Hello everybody.
I´m isolating DNA and RNA from cell culture samples using the clasical Trizol method and it would be great to include RNase treatment in the DNA extraction protocol.
I´m wondering which is the best moment to performance RNase treatment in this protocol. Maybe it´s better to do it after the DNA washing step but I guess that if I do it, it will be necessary to make a PCI extraction+EtOH precipitation and it could be a really time consuming task...
Thank you for your advice, kind regards.
Briefly:
a. DNA Precipitation
- After centrifuging take Phenol phase and interphase + 0.3 ml ethanol, spin
b. DNA Wash (DNA Wash Solution: 0.1 M trisodium citrate in 10% ethanol)

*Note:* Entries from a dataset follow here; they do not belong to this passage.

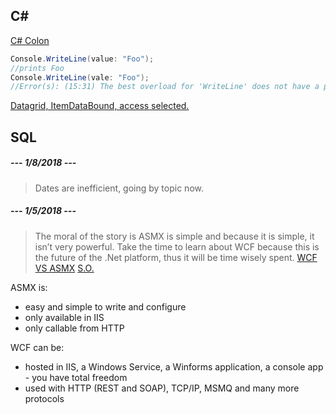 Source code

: 
## C#
[C# Colon](https://stackoverflow.com/questions/17034475/in-c-sharp-what-category-does-the-colon-fall-into-and-what-does-it-really)
```CS
Console.WriteLine(value: "Foo"); 
//prints Foo
Console.WriteLine(vale: "Foo");
//Error(s): (15:31) The best overload for 'WriteLine' does not have a parameter named 'vale'
```

[Datagrid, ItemDataBound, access selected.](https://msdn.microsoft.com/en-us/library/system.web.ui.webcontrols.datagrid.itemdatabound(v=vs.110).aspx)
## SQL

##### --- **1/8/2018** ---
> Dates are inefficient, going by topic now.

##### --- **1/5/2018** ---
> The moral of the story is ASMX is simple and because it is simple, it isn’t very powerful.  Take the time to learn about WCF because this is the future of the .Net platform, thus it will be time wisely spent.
[WCF VS ASMX](http://keithelder.net/2008/10/17/wcf-vs-asmx-webservices/)
[S.O.](https://stackoverflow.com/questions/2448472/what-are-the-differences-between-wcf-and-asmx-web-services)

ASMX is:
- easy and simple to write and configure
- only available in IIS
- only callable from HTTP

WCF can be:
- hosted in IIS, a Windows Service, a Winforms application, a console app - you have total freedom
- used with HTTP (REST and SOAP), TCP/IP, MSMQ and many more protocols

- 1 ml DNA Wash Solution, 2 x 30 min RT, spin
- 1.5ml 75% ethanol, spin
c. DNA Solubilization
8 mM NaOH, then adjust pH
After Phase separation, while you pipette out DNA from the interphase add RNase along with proteinase K.
Thank you Laraib Urooj.
I don´t understand so good.
Do you mean to take just the DNA interphase, put it in a fresh tube and then to add Proteinase K and Rnases? Because if I do it I would have a part of trizol in the interphase. Maybe I should wash the pellet before with EtOH or citrate+EtOH.